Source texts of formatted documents
----

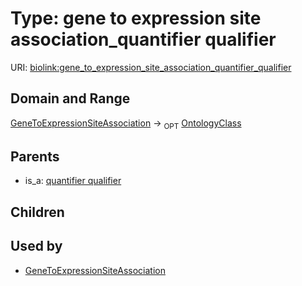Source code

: 
# Type: gene to expression site association_quantifier qualifier




URI: [biolink:gene_to_expression_site_association_quantifier_qualifier](https://w3id.org/biolink/vocab/gene_to_expression_site_association_quantifier_qualifier)


## Domain and Range

[GeneToExpressionSiteAssociation](GeneToExpressionSiteAssociation.md) ->  <sub>OPT</sub> [OntologyClass](OntologyClass.md)

## Parents

 *  is_a: [quantifier qualifier](quantifier_qualifier.md)

## Children


## Used by

 * [GeneToExpressionSiteAssociation](GeneToExpressionSiteAssociation.md)
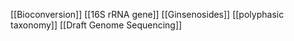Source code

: [[Bioconversion]]
[[16S rRNA gene]]
[[Ginsenosides]]
[[polyphasic taxonomy]]
[[Draft Genome Sequencing]]
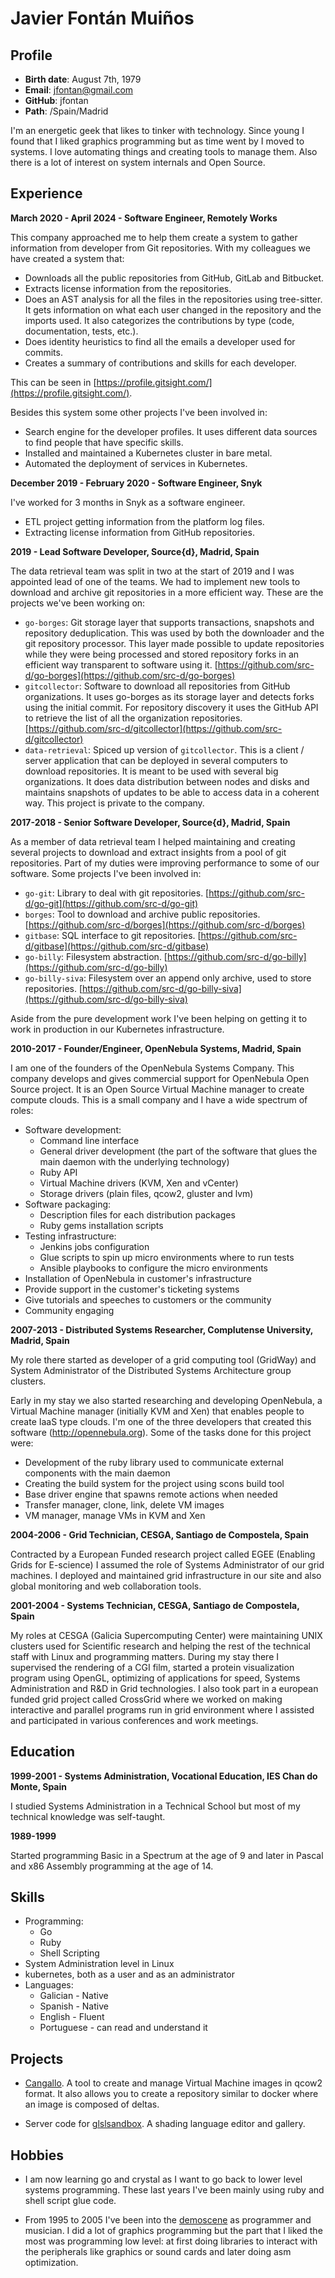 
# Javier Fontán Muiños

## Profile

* **Birth date**: August 7th, 1979
* **Email**: jfontan@gmail.com
* **GitHub**: jfontan
* **Path**: /Spain/Madrid

I'm an energetic geek that likes to tinker with technology. Since young I found that I liked graphics programming but as time went by I moved to systems. I love automating things and creating tools to manage them. Also there is a lot of interest on system internals and Open Source.


## Experience

**March 2020 - April 2024 - Software Engineer, Remotely Works**

This company approached me to help them create a system to gather information from developer from Git repositories. With my colleagues we have created a system that:

* Downloads all the public repositories from GitHub, GitLab and Bitbucket.
* Extracts license information from the repositories.
* Does an AST analysis for all the files in the repositories using tree-sitter. It gets information on what each user changed in the repository and the imports used. It also categorizes the contributions by type (code, documentation, tests, etc.).
* Does identity heuristics to find all the emails a developer used for commits.
* Creates a summary of contributions and skills for each developer.

This can be seen in [https://profile.gitsight.com/](https://profile.gitsight.com/).

Besides this system some other projects I've been involved in:

* Search engine for the developer profiles. It uses different data sources to find people that have specific skills.
* Installed and maintained a Kubernetes cluster in bare metal.
* Automated the deployment of services in Kubernetes.

**December 2019 - February 2020 - Software Engineer, Snyk**

I've worked for 3 months in Snyk as a software engineer.

* ETL project getting information from the platform log files.
* Extracting license information from GitHub repositories.

**2019 - Lead Software Developer, Source{d}, Madrid, Spain**

The data retrieval team was split in two at the start of 2019 and I was appointed lead of one of the teams. We had to implement new tools to download and archive git repositories in a more efficient way. These are the projects we've been working on:

* `go-borges`: Git storage layer that supports transactions, snapshots and repository deduplication. This was used by both the downloader and the git repository processor. This layer made possible to update repositories while they were being processed and stored repository forks in an efficient way transparent to software using it. [https://github.com/src-d/go-borges](https://github.com/src-d/go-borges)
* `gitcollector`: Software to download all repositories from GitHub organizations. It uses go-borges as its storage layer and detects forks using the initial commit. For repository discovery it uses the GitHub API to retrieve the list of all the organization repositories. [https://github.com/src-d/gitcollector](https://github.com/src-d/gitcollector)
* `data-retrieval`: Spiced up version of `gitcollector`. This is a client / server application that can be deployed in several computers to download repositories. It is meant to be used with several big organizations. It does data distribution between nodes and disks and maintains snapshots of updates to be able to access data in a coherent way. This project is private to the company.

**2017-2018 - Senior Software Developer, Source{d}, Madrid, Spain**

As a member of data retrieval team I helped maintaining and creating several projects to download and extract insights from a pool of git repositories. Part of my duties were improving performance to some of our software. Some projects I've been involved in:

* `go-git`: Library to deal with git repositories. [https://github.com/src-d/go-git](https://github.com/src-d/go-git)
* `borges`: Tool to download and archive public repositories. [https://github.com/src-d/borges](https://github.com/src-d/borges)
* `gitbase`: SQL interface to git repositories. [https://github.com/src-d/gitbase](https://github.com/src-d/gitbase)
* `go-billy`: Filesystem abstraction. [https://github.com/src-d/go-billy](https://github.com/src-d/go-billy)
* `go-billy-siva`: Filesystem over an append only archive, used to store repositories. [https://github.com/src-d/go-billy-siva](https://github.com/src-d/go-billy-siva)

Aside from the pure development work I've been helping on getting it to work in production in our Kubernetes infrastructure.

**2010-2017 - Founder/Engineer, OpenNebula Systems, Madrid, Spain**

I am one of the founders of the OpenNebula Systems Company. This company develops and gives commercial support for OpenNebula Open Source project. It is an Open Source Virtual Machine manager to create compute clouds. This is a small company and I have a wide spectrum of roles:

* Software development:
  * Command line interface
  * General driver development (the part of the software that glues the main daemon with the underlying technology)
  * Ruby API
  * Virtual Machine drivers (KVM, Xen and vCenter)
  * Storage drivers (plain files, qcow2, gluster and lvm)
* Software packaging:
  * Description files for each distribution packages
  * Ruby gems installation scripts
* Testing infrastructure:
  * Jenkins jobs configuration
  * Glue scripts to spin up micro environments where to run tests
  * Ansible playbooks to configure the micro environments
* Installation of OpenNebula in customer's infrastructure
* Provide support in the customer's ticketing systems
* Give tutorials and speeches to customers or the community
* Community engaging

**2007-2013 - Distributed Systems Researcher, Complutense University, Madrid, Spain**

My role there started as developer of a grid computing tool (GridWay) and System Administrator of the Distributed Systems Architecture group clusters.

Early in my stay we also started researching and developing OpenNebula, a Virtual Machine manager (initially KVM and Xen) that enables people to create IaaS type clouds. I'm one of the three developers that created this software (http://opennebula.org). Some of the tasks done for this project were:

* Development of the ruby library used to communicate external components with the main daemon
* Creating the build system for the project using scons build tool
* Base driver engine that spawns remote actions when needed
* Transfer manager, clone, link, delete VM images
* VM manager, manage VMs in KVM and Xen

**2004-2006 - Grid Technician, CESGA, Santiago de Compostela, Spain**

Contracted by a European Funded research project called EGEE (Enabling Grids for E-science) I assumed the role of Systems Administrator of our grid machines. I deployed and maintained grid infrastructure in our site and also global monitoring and web collaboration tools.

**2001-2004 - Systems Technician, CESGA, Santiago de Compostela, Spain**

My roles at CESGA (Galicia Supercomputing Center) were maintaining UNIX clusters used for Scientific research and helping the rest of the technical staff with Linux and programming matters. During my stay there I supervised the rendering of a CGI film, started a protein visualization program using OpenGL, optimizing of applications for speed, Systems Administration and R&D in Grid technologies. I also took part in a european funded grid project called CrossGrid where we worked on making interactive and parallel programs run in grid environment where I assisted and participated in various conferences and work meetings.


## Education

**1999-2001 - Systems Administration, Vocational Education, IES Chan do Monte, Spain**

I studied Systems Administration in a Technical School but most of my technical knowledge was self-taught.

**1989-1999**

Started programming Basic in a Spectrum at the age of 9 and later in Pascal and x86 Assembly programming at the age of 14.


## Skills

* Programming:
  * Go
  * Ruby
  * Shell Scripting
* System Administration level in Linux
* kubernetes, both as a user and as an administrator
* Languages:
  * Galician - Native
  * Spanish - Native
  * English - Fluent
  * Portuguese - can read and understand it


## Projects

* [Cangallo](https://github.com/jfontan/cangallo). A tool to create and manage Virtual Machine images in qcow2 format. It also allows you to create a repository similar to docker where an image is composed of deltas.

* Server code for [glslsandbox](http://glslsandbox.com/). A shading language editor and gallery.


## Hobbies

* I am now learning go and crystal as I want to go back to lower level systems programming. These last years I've been mainly using ruby and shell script glue code.

* From 1995 to 2005 I've been into the [demoscene](https://en.wikipedia.org/wiki/Demoscene) as programmer and musician. I did a lot of graphics programming but the part that I liked the most was programming low level: at first doing libraries to interact with the peripherals like graphics or sound cards and later doing asm optimization.
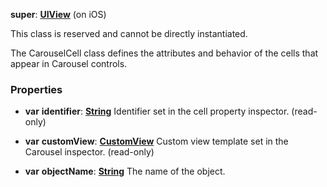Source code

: **super**: **[UIView](UIView.md)** (on iOS)

This class is reserved and cannot be directly instantiated.

The CarouselCell class defines the attributes and behavior of the cells that appear in Carousel controls.



### Properties

* **var** **identifier**: **[String](../gravity/string.md)**
Identifier set in the cell property inspector. \(read-only\)

* **var** **customView**: **[CustomView](CustomView.md)**
Custom view template set in the Carousel inspector. \(read-only\)

* **var** **objectName**: **[String](../gravity/string.md)**
The name of the object.





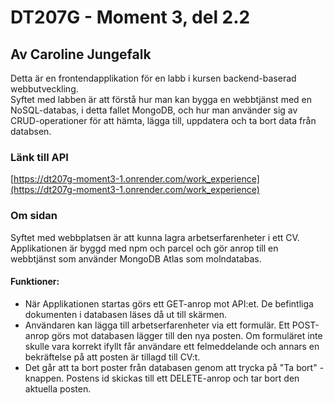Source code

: # DT207G - Moment 3, del 2.2
## Av Caroline Jungefalk

Detta är en frontendapplikation för en labb i kursen backend-baserad webbutveckling.  
Syftet med labben är att förstå hur man kan bygga en webbtjänst med en NoSQL-databas, i detta fallet MongoDB, och hur man använder sig av CRUD-operationer för att hämta, lägga till, uppdatera och ta bort data från databsen.

### Länk till API
[https://dt207g-moment3-1.onrender.com/work_experience](https://dt207g-moment3-1.onrender.com/work_experience)

### Om sidan

Syftet med webbplatsen är att kunna lagra arbetserfarenheter i ett CV. Applikationen är byggd med npm och parcel och gör anrop till en webbtjänst som använder MongoDB Atlas som molndatabas. 

#### Funktioner:

- När Applikationen startas görs ett GET-anrop mot API:et. De befintliga dokumenten i databasen läses då ut till skärmen.
- Användaren kan lägga till arbetserfarenheter via ett formulär. Ett POST-anrop görs mot databasen lägger till den nya posten. Om formuläret inte skulle vara korrekt ifyllt får användare ett felmeddelande och annars en bekräftelse på att posten är tillagd till CV:t.
- Det går att ta bort poster från databasen genom att trycka på "Ta bort" - knappen. Postens id skickas till ett DELETE-anrop och tar bort den aktuella posten.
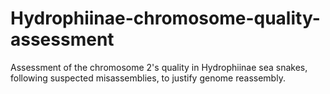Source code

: # Hydrophiinae-chromosome-quality-assessment
Assessment of the chromosome 2's quality in Hydrophiinae sea snakes, following suspected misassemblies, to justify genome reassembly.
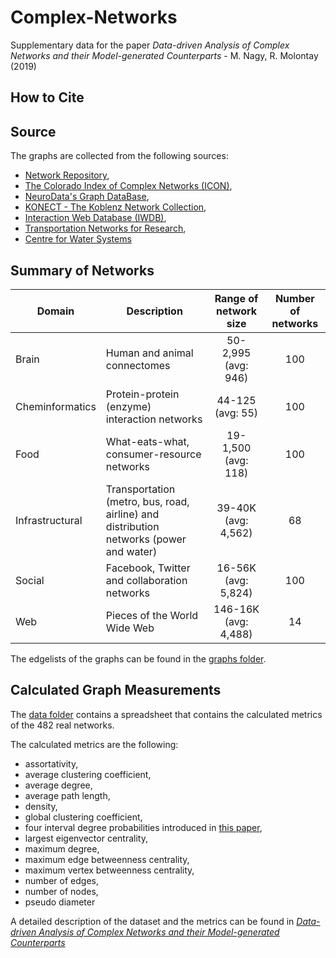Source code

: # Complex-Networks
Supplementary data for the paper *Data-driven Analysis of Complex Networks and their Model-generated Counterparts* - M. Nagy, R. Molontay (2019)
## How to Cite

## Source
The graphs are collected from the following sources: 
* [Network Repository](http://networkrepository.com), 
* [The Colorado Index of Complex Networks (ICON)](http://networkrepository.com), 
* [NeuroData's Graph DataBase](http://openconnecto.me/graph-services/download/), 
* [KONECT - The Koblenz Network Collection](http://konect.uni-koblenz.de/), 
* [Interaction Web Database (IWDB)](https://www.nceas.ucsb.edu/interactionweb/resources.html), 
* [Transportation Networks for Research](https://github.com/bstabler/TransportationNetworks),
* [Centre for Water Systems](http://emps.exeter.ac.uk/engineering/research/cws/resources/benchmarks/)

## Summary of Networks

| Domain | Description | Range of network size | Number of networks |
|-----------------|--------------------------------------------------------------|:---------------------------------------:|:--------------:|
| Brain | Human and animal connectomes | 50-2,995 <br> (avg: 946) | 100 |
| Cheminformatics | Protein-protein (enzyme) interaction networks | 44-125 <br> (avg: 55) | 100 |
| Food | What-eats-what, consumer-resource networks | 19-1,500 <br> (avg: 118) | 100 |
| Infrastructural | Transportation (metro, bus, road, airline) and distribution networks (power and water) | 39-40K <br> (avg: 4,562) | 68 |
| Social | Facebook, Twitter and collaboration networks | 16-56K <br> (avg: 5,824) | 100 |
| Web | Pieces of the World Wide Web | 146-16K <br> (avg: 4,488) | 14 |


The edgelists of the graphs can be found in the [graphs folder](./graphs).

## Calculated Graph Measurements
The [data folder](./data) contains a spreadsheet that contains the calculated metrics of the 482 real networks. 

The calculated metrics are the following:
- assortativity, 
- average clustering coefficient, 
- average degree, 
- average path length, 
- density, 
- global clustering coefficient, 
- four interval degree probabilities introduced in [this paper](https://ieeexplore.ieee.org/abstract/document/7000748),
- largest eigenvector centrality, 
- maximum degree, 
- maximum edge betweenness centrality,
- maximum vertex betweenness centrality,
- number of edges,
- number of nodes, 
- pseudo diameter

A detailed description of the dataset and the metrics can be found in [*Data-driven Analysis of Complex Networks and their Model-generated Counterparts*](arxiv.com)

----

### EXERCISE
Looking back over the data above, restate word for word the lines that begin at the line with "Jenkins jobs configuration" and end at the line with "Contracted by a", inclusive.

### ANSWER BELOW
  * Jenkins jobs configuration
  * Glue scripts to spin up micro environments where to run tests
  * Ansible playbooks to configure the micro environments
* Installation of OpenNebula in customer's infrastructure
* Provide support in the customer's ticketing systems
* Give tutorials and speeches to customers or the community
* Community engaging

**2007-2013 - Distributed Systems Researcher, Complutense University, Madrid, Spain**

My role there started as developer of a grid computing tool (GridWay) and System Administrator of the Distributed Systems Architecture group clusters.

Early in my stay we also started researching and developing OpenNebula, a Virtual Machine manager (initially KVM and Xen) that enables people to create IaaS type clouds. I'm one of the three developers that created this software (http://opennebula.org). Some of the tasks done for this project were:

* Development of the ruby library used to communicate external components with the main daemon
* Creating the build system for the project using scons build tool
* Base driver engine that spawns remote actions when needed
* Transfer manager, clone, link, delete VM images
* VM manager, manage VMs in KVM and Xen

**2004-2006 - Grid Technician, CESGA, Santiago de Compostela, Spain**

Contracted by a European Funded research project called EGEE (Enabling Grids for E-science) I assumed the role of Systems Administrator of our grid machines. I deployed and maintained grid infrastructure in our site and also global monitoring and web collaboration tools.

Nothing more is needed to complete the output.